The Indian Diaspora has gone one-up on policy managers who have announced measures to discourage foreign currency deposits. After the Reserve Bank of India (RBI) put a cap on interest rates on non-resident (external) rupee accounts over three months ago, several Indians residing abroad have instead parked their money in local non-resident ordinary (NRO) deposits which fetch them higher earnings.

Data collated by RBI shows that banks are now seeing outflows from NRI deposits accounts. With the returns on domestic deposits being far more attractive, many such NRI deposits are being converted into local deposits.

According to the latest RBI figures, banks have registered net outflows of $656 million in the non-resident (external) rupee account (NR(E)RA) in April and May. Though many banks have subsequently revised their rates on NRI deposits of various tenures, they are yet to see any visible impact of these measures.

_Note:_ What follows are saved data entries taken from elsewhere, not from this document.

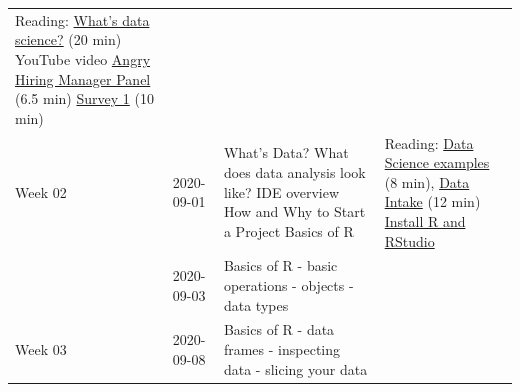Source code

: \documentclass[
]{book}
\begin{document}
\begin{longtable}[]{@{}llll@{}}
\begin{minipage}[t]{0.22\columnwidth}
Reading: \href{readings/module2_what_is_data_science.pdf}{What's data science?} (20 min) YouTube video \href{https://youtu.be/6OFm7YcunWc?t=617}{Angry Hiring Manager Panel} (6.5 min) \href{https://forms.gle/NaqrC87cB8xh6Sdz8}{Survey 1} (10 min)\strut
\end{minipage}\tabularnewline
\begin{minipage}[t]{0.22\columnwidth}\raggedright
Week 02\strut
\end{minipage} & \begin{minipage}[t]{0.22\columnwidth}\raggedright
2020-09-01\strut
\end{minipage} & \begin{minipage}[t]{0.22\columnwidth}\raggedright
What's Data? What does data analysis look like? IDE overview How and Why to Start a Project Basics of R\strut
\end{minipage} & \begin{minipage}[t]{0.22\columnwidth}\raggedright
Reading: \href{readings/module2_eds_leek_whatsdatascience.pdf}{Data Science examples} (8 min), \href{readings/module2_modern_data_science_data_intake.pdf}{Data Intake} (12 min) \protect\hyperlink{install-r}{Install R and RStudio}\strut
\end{minipage}\tabularnewline
\begin{minipage}[t]{0.22\columnwidth}\raggedright
\strut
\end{minipage} & \begin{minipage}[t]{0.22\columnwidth}\raggedright
2020-09-03\strut
\end{minipage} & \begin{minipage}[t]{0.22\columnwidth}\raggedright
Basics of R - basic operations - objects - data types\strut
\end{minipage} & \begin{minipage}[t]{0.22\columnwidth}\raggedright
\strut
\end{minipage}\tabularnewline
\begin{minipage}[t]{0.22\columnwidth}\raggedright
Week 03\strut
\end{minipage} & \begin{minipage}[t]{0.22\columnwidth}\raggedright
2020-09-08\strut
\end{minipage} & \begin{minipage}[t]{0.22\columnwidth}\raggedright
Basics of R - data frames - inspecting data - slicing your data\strut
\end{minipage} & \begin{minipage}[t]{0.22\columnwidth}\raggedright

\end{minipage}
\end{longtable}
\end{document}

Bankers said given the cap on interest rates payable on NRE deposits, depositors do not benefit from the appreciating currency. However, rates on local NRO deposits end up being much higher. For instance, the interest rate on a one-year NRE deposit is close to 5.25%. But the rate on a domestic term deposit is at least 8%. Some banks have also floated special schemes of tenures of over a year to up to two years and the return on these schemes even higher.

RBI had further capped interest rates on NRI deposits in April this year to discourage capital flows which had been driving the Indian rupee to record a new high. Interest rates on fresh non-resident (external) rupee (NRE) term deposits with a maturity period of 1-3 years now cannot exceed the Libor/Swap rates, as on the last working day of the previous month. In January, the central bank had relaxed the cap up to 100 bps over the Libor of the last working day of the previous month.

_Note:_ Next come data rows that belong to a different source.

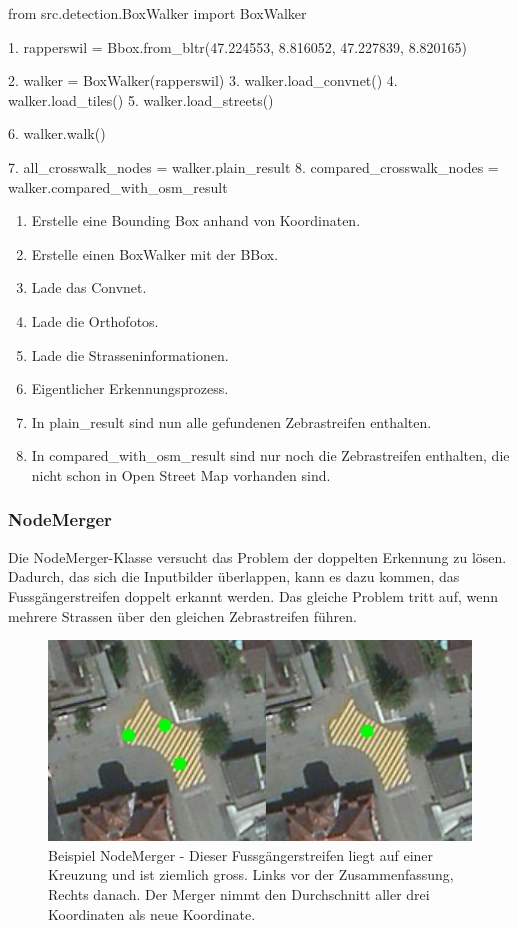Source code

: \begin{python}
	from src.detection.BoxWalker import BoxWalker
	
	1. rapperswil = Bbox.from_bltr(47.224553, 8.816052, 47.227839, 8.820165)
	
	2. walker = BoxWalker(rapperswil)
	3. walker.load_convnet()
	4. walker.load_tiles()
	5. walker.load_streets()
	
	6. walker.walk()
	
	7. all_crosswalk_nodes = walker.plain_result
	8. compared_crosswalk_nodes = walker.compared_with_osm_result
\end{python}
\begin{enumerate}
	\item Erstelle eine Bounding Box anhand von Koordinaten.
	\item Erstelle einen BoxWalker mit der BBox.
	\item Lade das Convnet.
	\item Lade die Orthofotos.
	\item Lade die Strasseninformationen.
	\item Eigentlicher Erkennungsprozess.
	\item In plain\_result sind nun alle gefundenen Zebrastreifen enthalten.
	\item In compared\_with\_osm\_result sind nur noch die Zebrastreifen enthalten, die nicht schon in Open Street Map vorhanden sind.
\end{enumerate}

\subsubsection{NodeMerger}
Die NodeMerger-Klasse versucht das Problem der doppelten Erkennung zu lösen. Dadurch, das sich die Inputbilder überlappen, kann es dazu kommen, das Fussgängerstreifen doppelt erkannt werden. Das gleiche Problem tritt auf, wenn mehrere Strassen über den gleichen Zebrastreifen führen.
\\
\begin{figure}[H]
	\centering
	\includegraphics{images/NodeMerger_Beispiel.png}
	\caption[Beispiele NodeMerger]{Beispiel NodeMerger - Dieser Fussgängerstreifen liegt auf einer Kreuzung und ist ziemlich gross. Links vor der Zusammenfassung, Rechts danach. Der Merger nimmt den Durchschnitt aller drei Koordinaten als neue Koordinate.}
\end{figure}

Normally, an appreciating currency benefits an NRE depositor. This is because he has to bear the exchange rate risk. In a scenario marked by a rise in the rupee, he tends to take back more foreign exchange at the end of the tenure of the deposit out of the rupee proceeds. In an NRE deposit, the forex is initially converted into domestic currency and again reconverted back into foreign exchange at the time of repatriation on the maturity of deposits.

Sources said depositors often have to take a long-term view of the rupee. But the way the rupee has been moving in the past few months, they are not sure what course the rupee will chart.

Though income proceeds on NRO accounts are taxable, the interest rate differential is so wide that even after paying taxes, the net return is wider, pointed out the banker. In some cases, the NRI concerned may even choose to park the money in favour of their relatives and get the relative remit the money, as Indians, too, are now eligible to gift certain amounts to overseas relatives.

Such a move by the NRI would also help push up remittances inflows reflected in the form of invisibles of the balance of payments (BoP) data. NRI deposits are reflected in the capital account.

In case of high net worth individuals, their portfolio managers are advising their clients against parking their funds in the NRE deposits schemes. Even fixed deposits in their country of residence would earn them higher return, he said. As for the Reserve Bank which is grappling with huge forex inflows and a strong rupee, a slowdown in deposit inflows is a welcome sign as it would to an extent contain their liquidity management challenges.